L. van Deyssel. Prozastukken. Amsterdam, Scheltema & Holkema. 1895.
Met zijne verfijnde artisticiteit en zijne onhebbelijke, beleedigende brutaliteit, met zijn gezonde en hooge opvatting van dingen en menschen en zijn kwaadsappige, kleinzielige nijdigheid, met zijn heerlijk taalgevoel zich uitsprekend in bladzijden vol breed gespierd proza, tintelend van leven, waar het bloed gezond door straalt en hoog in opbruist, en zijn log, onwelluidend geknutsel van woorden en zinnen, die als pap met klonten in den mond liggen, ongenietbaar en onverteerbaar, blijft L. van Deyssel ook in deze Prozastukken een vat vol tegenstrijdigheden. Te sterker komt dit uit in dit boek, omdat er van een rangschikking der verschillende opstellen naar hunnen aard: het polemische bij het polemische, enzoovoort, geen sprake is, maar alles door elkander staat en bijvoorbeeld ‘de Koning der Eeuwen in de wolken van heerlijkheid’ dwars tusschen Fokko Bos en Smit Kleine door schrijdt.
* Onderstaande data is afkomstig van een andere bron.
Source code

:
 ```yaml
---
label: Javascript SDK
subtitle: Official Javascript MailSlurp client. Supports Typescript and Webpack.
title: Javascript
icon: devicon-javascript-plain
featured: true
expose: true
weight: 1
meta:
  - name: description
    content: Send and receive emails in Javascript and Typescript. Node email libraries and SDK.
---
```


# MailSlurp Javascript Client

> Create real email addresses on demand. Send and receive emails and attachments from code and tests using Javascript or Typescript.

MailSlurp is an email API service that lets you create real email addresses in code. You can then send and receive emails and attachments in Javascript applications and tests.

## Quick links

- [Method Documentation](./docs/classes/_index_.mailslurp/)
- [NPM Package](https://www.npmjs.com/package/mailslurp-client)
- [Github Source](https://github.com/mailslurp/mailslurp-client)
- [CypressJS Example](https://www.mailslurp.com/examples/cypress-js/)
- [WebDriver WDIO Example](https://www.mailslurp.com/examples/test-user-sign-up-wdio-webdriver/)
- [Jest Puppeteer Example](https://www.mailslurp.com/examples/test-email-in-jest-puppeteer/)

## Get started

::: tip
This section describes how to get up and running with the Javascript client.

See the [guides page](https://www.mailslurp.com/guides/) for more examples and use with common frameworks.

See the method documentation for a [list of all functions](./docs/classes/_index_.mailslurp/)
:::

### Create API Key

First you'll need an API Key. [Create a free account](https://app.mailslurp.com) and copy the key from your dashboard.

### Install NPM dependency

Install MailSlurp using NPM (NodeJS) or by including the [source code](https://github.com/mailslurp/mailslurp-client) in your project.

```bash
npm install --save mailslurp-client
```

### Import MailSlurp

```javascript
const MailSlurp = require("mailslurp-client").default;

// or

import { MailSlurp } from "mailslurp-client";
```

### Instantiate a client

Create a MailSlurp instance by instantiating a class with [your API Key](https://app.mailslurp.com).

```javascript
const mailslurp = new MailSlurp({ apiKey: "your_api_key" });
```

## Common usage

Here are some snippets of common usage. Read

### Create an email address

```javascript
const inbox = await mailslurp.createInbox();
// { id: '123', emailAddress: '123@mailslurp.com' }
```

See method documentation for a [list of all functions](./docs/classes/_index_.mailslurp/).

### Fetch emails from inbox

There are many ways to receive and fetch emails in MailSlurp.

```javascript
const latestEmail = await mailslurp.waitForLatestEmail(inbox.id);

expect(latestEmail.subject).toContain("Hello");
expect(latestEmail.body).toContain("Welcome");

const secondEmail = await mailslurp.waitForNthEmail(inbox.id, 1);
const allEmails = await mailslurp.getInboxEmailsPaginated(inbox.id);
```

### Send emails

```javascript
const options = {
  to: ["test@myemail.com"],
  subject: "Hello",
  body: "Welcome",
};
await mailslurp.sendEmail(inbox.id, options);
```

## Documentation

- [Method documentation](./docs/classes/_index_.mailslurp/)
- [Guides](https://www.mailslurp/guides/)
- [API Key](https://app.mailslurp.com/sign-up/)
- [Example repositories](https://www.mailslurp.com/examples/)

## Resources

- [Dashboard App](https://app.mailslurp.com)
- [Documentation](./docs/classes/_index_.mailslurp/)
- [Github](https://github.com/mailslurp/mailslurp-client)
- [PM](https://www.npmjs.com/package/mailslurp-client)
In de laatstverschenen aflevering van het Tweemaandelijksch Tijdschrift komt een fraai stuk van L. van Deyssel voor: ‘Tot een levensleer’, dat bij den schrijver van Prozastukken op een verteedering schijnt te wijzen, op een tot rust komen, ‘verreind van het zwarte beweeg van overwegen en strijd’, op een zoeken naar ‘gratie des levens en smaak van gevoelen’, naar de linie ‘waarlangs het Goddelijke kan uitstralen tot in het kleinst-menschelijke’. Nog is alles in dit programma niet even duidelijk; maar, in verband met de in datzelfde tijdschrift voorkomende ‘letterkundige kroniek’, lijkt het ons niet onwaarschijnlijk dat de levensleer, hier gepredikt, hem ook een kunstleer zal worden en dat de evolutie, die de met het naturalisme begonnen Van Deyssel gemaakt heeft, thans een punt is genaderd, van waar uit zich het groote talent van den prozadichter heerlijk zal kunnen ontvouwen.